David Oderberg is a friend of mine from the UK and is a philosophy professor at Reading University. In this splendid column published in the San Francisco Chronicle, Oderberg takes on the worrisome trend in which many in society treat scientists as if they were priests. One cause of this phenomenon, as I have written, is that for some, science is morphing into scientism. In other words, science is seen as an ends rather than a means, a belief system rather than a technique for obtaining knowledge. Some people who have rejected religion (and some who haven't)look now to science for Truth (with a capital T), which science is incapable of providing.

Referring to the fraud that has recently come to light, Oderberg writes, "It's all very well having secular shamans, but when they're caught cooking the holy books once too often, the faithful start to get worried."

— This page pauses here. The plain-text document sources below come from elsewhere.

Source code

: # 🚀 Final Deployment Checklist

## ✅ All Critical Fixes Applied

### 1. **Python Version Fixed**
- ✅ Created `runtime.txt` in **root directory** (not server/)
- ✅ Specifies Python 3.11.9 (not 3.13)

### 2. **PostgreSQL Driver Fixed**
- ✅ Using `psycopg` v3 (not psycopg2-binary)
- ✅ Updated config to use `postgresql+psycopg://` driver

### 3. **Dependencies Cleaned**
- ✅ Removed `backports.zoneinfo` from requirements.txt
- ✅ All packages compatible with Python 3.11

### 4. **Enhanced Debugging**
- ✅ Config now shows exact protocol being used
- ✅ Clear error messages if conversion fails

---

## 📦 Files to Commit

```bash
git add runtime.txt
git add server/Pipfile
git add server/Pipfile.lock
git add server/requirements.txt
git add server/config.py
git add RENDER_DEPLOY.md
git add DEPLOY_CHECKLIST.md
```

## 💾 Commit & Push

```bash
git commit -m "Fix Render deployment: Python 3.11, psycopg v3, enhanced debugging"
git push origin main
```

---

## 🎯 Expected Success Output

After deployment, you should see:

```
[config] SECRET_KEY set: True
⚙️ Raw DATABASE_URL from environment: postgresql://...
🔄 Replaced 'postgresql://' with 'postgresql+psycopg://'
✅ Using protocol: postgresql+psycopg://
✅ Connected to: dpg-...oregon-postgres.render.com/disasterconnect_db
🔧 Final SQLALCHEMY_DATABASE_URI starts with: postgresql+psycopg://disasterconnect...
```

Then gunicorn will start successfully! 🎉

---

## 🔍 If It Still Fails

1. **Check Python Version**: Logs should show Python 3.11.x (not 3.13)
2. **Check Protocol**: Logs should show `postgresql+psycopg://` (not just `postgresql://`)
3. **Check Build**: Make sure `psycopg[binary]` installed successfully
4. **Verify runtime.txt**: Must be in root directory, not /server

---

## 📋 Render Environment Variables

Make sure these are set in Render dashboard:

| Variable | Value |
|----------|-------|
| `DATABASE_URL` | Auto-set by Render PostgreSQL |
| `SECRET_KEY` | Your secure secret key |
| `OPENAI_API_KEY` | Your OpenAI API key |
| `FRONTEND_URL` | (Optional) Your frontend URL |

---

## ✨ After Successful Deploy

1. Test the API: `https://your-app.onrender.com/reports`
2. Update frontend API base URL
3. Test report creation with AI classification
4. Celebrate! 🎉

Oderberg also calls for a "separation from science and state."

"It may be inviting poison e-mails to say it, but I venture to suggest that contemporary science is now so corrupted by the lust for loot and glory that nothing less than root-and-branch reform can save it. For a start, although I distance myself wholly from his anti-rationalism and methodological anarchy, I share the late philosopher of science Paul Feyerabend's demand for a separation of science and state, or at the very least a radical curtailment of public financial sponsorship of scientific research. How could the millions thrown at scientists be anything other than a veritable inducement to misconduct? When you combine it with the innumerable honors and awards that await the next would-be secular savior of humanity, one wonders that fraud is not even more common than it appears to be."

I don't necessarily agree with removing public funding from science. (I do think that when public funding leads to remunerative patents and products, the public should receive some sort of return for their investment.) But, Oderberg is onto something important. Look around at the embryonic stem cell field. Can there be any doubting that the funding issue has sparked an hysteria among the science community and chamber of commerce type advocates?

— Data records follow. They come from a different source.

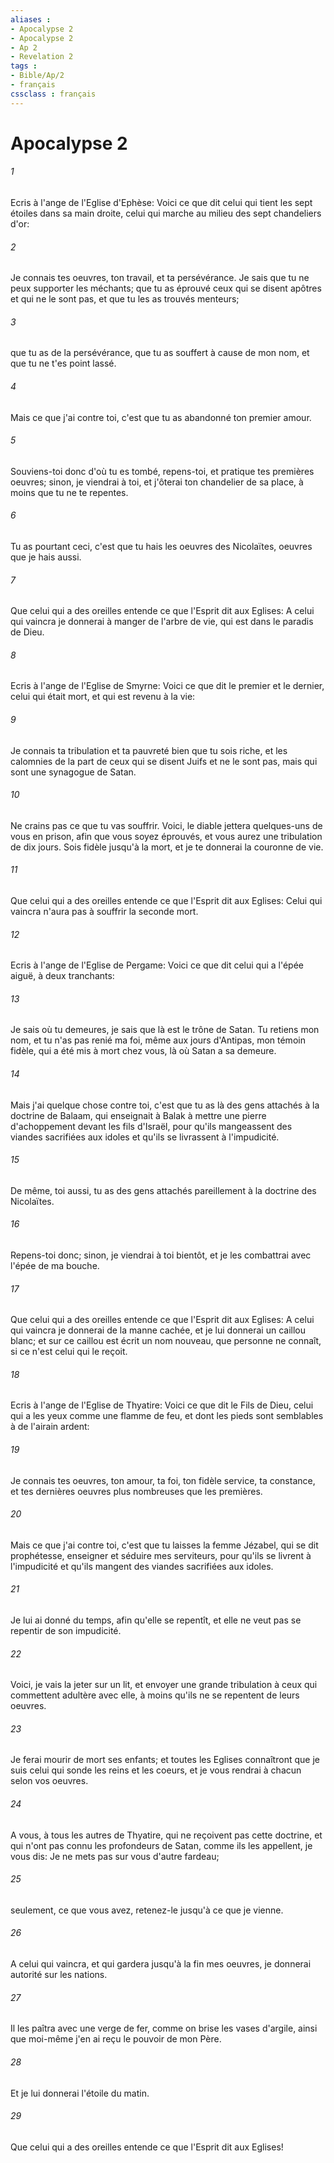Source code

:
 ```yaml
---
aliases : 
- Apocalypse 2
- Apocalypse 2
- Ap 2
- Revelation 2
tags : 
- Bible/Ap/2
- français
cssclass : français
---
```


# Apocalypse 2

###### 1
Ecris à l'ange de l'Eglise d'Ephèse: Voici ce que dit celui qui tient les sept étoiles dans sa main droite, celui qui marche au milieu des sept chandeliers d'or:
###### 2
Je connais tes oeuvres, ton travail, et ta persévérance. Je sais que tu ne peux supporter les méchants; que tu as éprouvé ceux qui se disent apôtres et qui ne le sont pas, et que tu les as trouvés menteurs;
###### 3
que tu as de la persévérance, que tu as souffert à cause de mon nom, et que tu ne t'es point lassé.
###### 4
Mais ce que j'ai contre toi, c'est que tu as abandonné ton premier amour.
###### 5
Souviens-toi donc d'où tu es tombé, repens-toi, et pratique tes premières oeuvres; sinon, je viendrai à toi, et j'ôterai ton chandelier de sa place, à moins que tu ne te repentes.
###### 6
Tu as pourtant ceci, c'est que tu hais les oeuvres des Nicolaïtes, oeuvres que je hais aussi.
###### 7
Que celui qui a des oreilles entende ce que l'Esprit dit aux Eglises: A celui qui vaincra je donnerai à manger de l'arbre de vie, qui est dans le paradis de Dieu.
###### 8
Ecris à l'ange de l'Eglise de Smyrne: Voici ce que dit le premier et le dernier, celui qui était mort, et qui est revenu à la vie:
###### 9
Je connais ta tribulation et ta pauvreté bien que tu sois riche, et les calomnies de la part de ceux qui se disent Juifs et ne le sont pas, mais qui sont une synagogue de Satan.
###### 10
Ne crains pas ce que tu vas souffrir. Voici, le diable jettera quelques-uns de vous en prison, afin que vous soyez éprouvés, et vous aurez une tribulation de dix jours. Sois fidèle jusqu'à la mort, et je te donnerai la couronne de vie.
###### 11
Que celui qui a des oreilles entende ce que l'Esprit dit aux Eglises: Celui qui vaincra n'aura pas à souffrir la seconde mort.
###### 12
Ecris à l'ange de l'Eglise de Pergame: Voici ce que dit celui qui a l'épée aiguë, à deux tranchants:
###### 13
Je sais où tu demeures, je sais que là est le trône de Satan. Tu retiens mon nom, et tu n'as pas renié ma foi, même aux jours d'Antipas, mon témoin fidèle, qui a été mis à mort chez vous, là où Satan a sa demeure.
###### 14
Mais j'ai quelque chose contre toi, c'est que tu as là des gens attachés à la doctrine de Balaam, qui enseignait à Balak à mettre une pierre d'achoppement devant les fils d'Israël, pour qu'ils mangeassent des viandes sacrifiées aux idoles et qu'ils se livrassent à l'impudicité.
###### 15
De même, toi aussi, tu as des gens attachés pareillement à la doctrine des Nicolaïtes.
###### 16
Repens-toi donc; sinon, je viendrai à toi bientôt, et je les combattrai avec l'épée de ma bouche.
###### 17
Que celui qui a des oreilles entende ce que l'Esprit dit aux Eglises: A celui qui vaincra je donnerai de la manne cachée, et je lui donnerai un caillou blanc; et sur ce caillou est écrit un nom nouveau, que personne ne connaît, si ce n'est celui qui le reçoit.
###### 18
Ecris à l'ange de l'Eglise de Thyatire: Voici ce que dit le Fils de Dieu, celui qui a les yeux comme une flamme de feu, et dont les pieds sont semblables à de l'airain ardent:
###### 19
Je connais tes oeuvres, ton amour, ta foi, ton fidèle service, ta constance, et tes dernières oeuvres plus nombreuses que les premières.
###### 20
Mais ce que j'ai contre toi, c'est que tu laisses la femme Jézabel, qui se dit prophétesse, enseigner et séduire mes serviteurs, pour qu'ils se livrent à l'impudicité et qu'ils mangent des viandes sacrifiées aux idoles.
###### 21
Je lui ai donné du temps, afin qu'elle se repentît, et elle ne veut pas se repentir de son impudicité.
###### 22
Voici, je vais la jeter sur un lit, et envoyer une grande tribulation à ceux qui commettent adultère avec elle, à moins qu'ils ne se repentent de leurs oeuvres.
###### 23
Je ferai mourir de mort ses enfants; et toutes les Eglises connaîtront que je suis celui qui sonde les reins et les coeurs, et je vous rendrai à chacun selon vos oeuvres.
###### 24
A vous, à tous les autres de Thyatire, qui ne reçoivent pas cette doctrine, et qui n'ont pas connu les profondeurs de Satan, comme ils les appellent, je vous dis: Je ne mets pas sur vous d'autre fardeau;
###### 25
seulement, ce que vous avez, retenez-le jusqu'à ce que je vienne.
###### 26
A celui qui vaincra, et qui gardera jusqu'à la fin mes oeuvres, je donnerai autorité sur les nations.
###### 27
Il les paîtra avec une verge de fer, comme on brise les vases d'argile, ainsi que moi-même j'en ai reçu le pouvoir de mon Père.
###### 28
Et je lui donnerai l'étoile du matin.
###### 29
Que celui qui a des oreilles entende ce que l'Esprit dit aux Eglises!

He closes with a well-deserved slam against the California Center for Regenerative Medicine, the campaign for which (Proposition 71) had its own problems with integrity:

"It would be an act of utter folly and of contempt for honesty and integrity were Gov. Arnold Schwarzenegger's beloved California Institute for Regenerative Medicine now to go ahead. Were a bishop to be caught doctoring the Gospels, I doubt any scientists would be rushing to approve the Church's latest request for help to build a new cathedral. Why it should be any different for the secular bishops of science is difficult to discern."

Check Oderberg out. His opinion is well worth pondering.

Time for a Government Hearing on Peer Review?

Here is a story about another fraudulent paper published in a prestigious peer reviewed journal, this time involving cancer research. Whatever side one might be on regarding cloning and ESCR, we all have a stake in scientific integrity. We have always relied on the journals to self police. But with fraud seemingly on the increase, and with government policy often relying on peer reviewed journal articles as intellectual foundations, perhaps the time has come to investigate the peer review system to determine; a) its reliability; and, b), whether the system needs reform.

I am not advocating that laws be passed imposing that journal articles meet government mandated criteria. But I do believe we need to get to the bottom of what may be a fundamentally flawed system.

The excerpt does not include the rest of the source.